Le
rapport annuel du FMI sur la situation économique en Algérie, rendu public le
19 mai, teinté de bonnes notes et de projections à court et moyen termes qui
suscitent toutes les inquiétudes, conforte un peu les déclarations officielles
du gouvernement algérien qui soutiennent que l'Algérie n'est pas en état
d'effondrement économique et que le pays cherche ou sonde les voies et moyens
de son salut économique.
«Jusqu'à
présent, le choc des cours du pétrole n'a eu qu'un effet limité sur la
croissance économique, mais les soldes budgétaire et extérieur se sont
considérablement détériorés», note d'emblée le FMI, qui préconise «une refonte
urgente du modèle de croissance algérien». Malgré, donc, l'existence
d'indicateurs économiques assez bons, à l'enseigne d' «un PIB en progression de
3,9 % en 2015», des réserves qui, tout en restant élevées, ont diminué de 35
milliards de dollars, «pour s'établir à 143 milliards de dollars», après avoir
culminé à 192 milliards de dollars en 2013, et le niveau de dette extérieure
qui «demeure très bas», le ton n'est pas à l'optimisme béat dans le rapport du
FMI. «L'économie algérienne est confrontée à un choc extérieur de grande
ampleur et probablement durable, qui nécessite de la part des autorités une
réponse vigoureuse fondée sur l'assainissement des finances publiques et la
mise en œuvre de réformes structurelles», soulignent les termes du rapport en
question, insistant sur la nécessité de l'engagement de «réformes structurelles
de grande envergure pour soutenir l'activité économique pendant
l'assainissement des finances publiques et pour diversifier l'économie».
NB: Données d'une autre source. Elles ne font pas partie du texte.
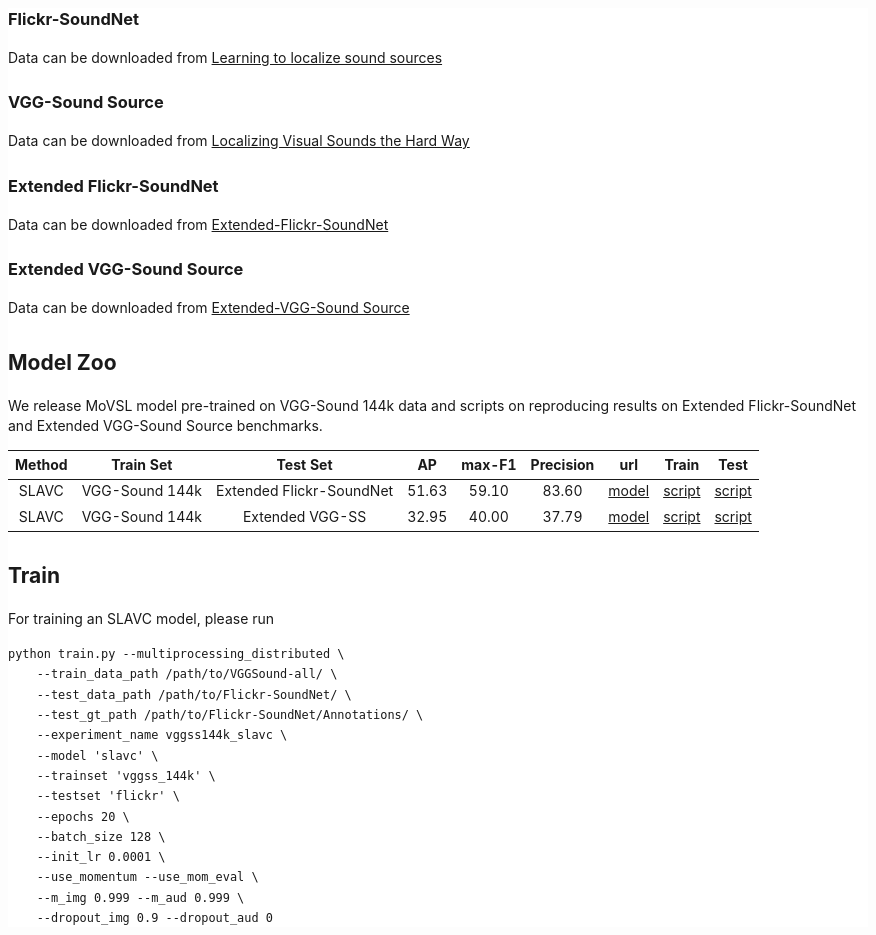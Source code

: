 ###  Flickr-SoundNet

Data can be downloaded from [Learning to localize sound sources](https://github.com/ardasnck/learning_to_localize_sound_source)

###  VGG-Sound Source

Data can be downloaded from [Localizing Visual Sounds the Hard Way](https://github.com/hche11/Localizing-Visual-Sounds-the-Hard-Way)

###  Extended Flickr-SoundNet

Data can be downloaded from [Extended-Flickr-SoundNet](https://drive.google.com/file/d/1Z7mtXpml0gj2qUEIhFjWvBRryk4DRXot/view?usp=sharing)


###  Extended VGG-Sound Source

Data can be downloaded from [Extended-VGG-Sound Source](https://drive.google.com/file/d/1dcaSyJ8xyfCPKmESDLyKucglm-1ROEOt/view?usp=sharing)


## Model Zoo

We release MoVSL model pre-trained on VGG-Sound 144k data and scripts on reproducing results on Extended Flickr-SoundNet and Extended VGG-Sound Source benchmarks.

| Method |    Train Set   |     Test Set    |     AP     |  max-F1  |  Precision  | url | Train | Test |
|:------:|:--------------:|:---------------:|:------------:|:-----:|:-----:|:---:|:----:|:----:| 
| SLAVC | VGG-Sound 144k | Extended Flickr-SoundNet |     51.63    | 59.10 | 83.60 | [model](https://drive.google.com/file/d/1wHufeLWZBv97IaE0cv0GrFk4pLX5NMUj/view?usp=sharing) | [script](./scripts/train_vggsound144k.sh) | [script](./scripts/test_extended_flickr_with_vggsound144k.sh) |
| SLAVC | VGG-Sound 144k | Extended VGG-SS |     32.95    | 40.00 | 37.79| [model](https://drive.google.com/file/d/1wHufeLWZBv97IaE0cv0GrFk4pLX5NMUj/view?usp=sharing) | [script](./scripts/train_vggsound144k.sh) | [script](./scripts/test_extended_vggss_with_vggsound144k.sh) |

## Train

For training an SLAVC model, please run

```
python train.py --multiprocessing_distributed \
    --train_data_path /path/to/VGGSound-all/ \
    --test_data_path /path/to/Flickr-SoundNet/ \
    --test_gt_path /path/to/Flickr-SoundNet/Annotations/ \
    --experiment_name vggss144k_slavc \
    --model 'slavc' \
    --trainset 'vggss_144k' \
    --testset 'flickr' \
    --epochs 20 \
    --batch_size 128 \
    --init_lr 0.0001 \
    --use_momentum --use_mom_eval \
    --m_img 0.999 --m_aud 0.999 \
    --dropout_img 0.9 --dropout_aud 0
```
Relevant dans ce contexte que «l'effondrement des cours du pétrole a mis au
jour des vulnérabilités présentes de longue date dans une économie dirigée par
l'Etat et excessivement tributaire des hydrocarbures». Toutefois, le FMI
reconnaît implicitement que «grâce aux marges accumulées par le passé,
l'Algérie a la possibilité de mener l'ajustement au choc d'une manière
progressive et de reconfigurer son modèle de croissance». Et, chaque mot ayant
son pesant de sens dans ce rapport du FMI, il faut noter qu'on parle seulement
de la «possibilité» de mener l'ajustement au choc, et pas d'une évolution de
situation acquise d'office, ou de concrétisation simple de cet état économique
recherché. Le FMI énumère dans ce sens plusieurs conditions pour mener à bien
cet «ajustement». Ainsi, le FMI préconise que «pour rétablir les équilibres
macroéconomiques, il convient de procéder à un assainissement soutenu des
finances publiques à moyen terme, accompagné d'une masse critique de réformes
structurelles pour diversifier l'économie», «les politiques de change,
monétaire et financière devraient appuyer ces efforts», «il sera important de
bien expliquer l'action des autorités pour réunir un consensus autour des
réformes nécessaires et assurer ainsi leur mise en œuvre dans les meilleurs
délais». Car, rappelle-t-on, «les réformes structurelles mettant du temps à
produire leurs effets, il convient de les engager sans tarder». Les risques de
rater le virage de cette importante «négociation» sur le plan des réformes
économiques sont latents, dont les tergiversations dans les décisions à
entreprendre, d'où les inquiétudes véhiculées par ce rapport du FMI. C'est que
la situation exige des décisions pas toujours populaires, dont le recours à
l'endettement extérieur, l'ouverture du capital de certaines entreprises
publiques à des acteurs privés (inscrit dans la loi de finances 2016 mais gelé
à la suite d'une levée de boucliers au sein de l'opposition), et poursuite de
la réforme des subventions tout en protégeant les populations pauvres, sont
autant de recommandations faciles à dire mais pas du genre «exécution
évidente». Aussi, le FMI a été très critique à l'égard de la politique des
«restrictions aux importations», jugeant que cela «apporte peut-être un répit
provisoire, mais elles créent des distorsions et ne sauraient se substituer aux
réformes destinées à doper les exportations». Et, chose qui va dans le sens
contraire de certaines appréciations internes, le rapport du FMI a encensé la
Banque d'Algérie, soulignant que cette dernière «s'adapte de manière appropriée
à l'évolution des conditions de liquidités en réactivant ses instruments de
refinancement et en renforçant ses capacités de prévision et de gestion des
liquidités». Sans pour autant se défaire de son ton imprégné de prudence,
estimant que «le secteur bancaire dans son ensemble est bien capitalisé et
rentable, mais la persistance de faibles cours du pétrole accroît les risques
pesant sur la stabilité financière. De plus, les liens étroits entre le secteur
financier, le secteur des hydrocarbures et le secteur public accentuent la
vulnérabilité des banques aux risques systémiques et appellent des mesures
préventives». Les autorités devraient continuer à renforcer le cadre
prudentiel, notamment en étoffant le rôle de la politique macroprudentielle
et en améliorant leurs préparatifs d'urgence et les capacités de gestion des
situations de crise.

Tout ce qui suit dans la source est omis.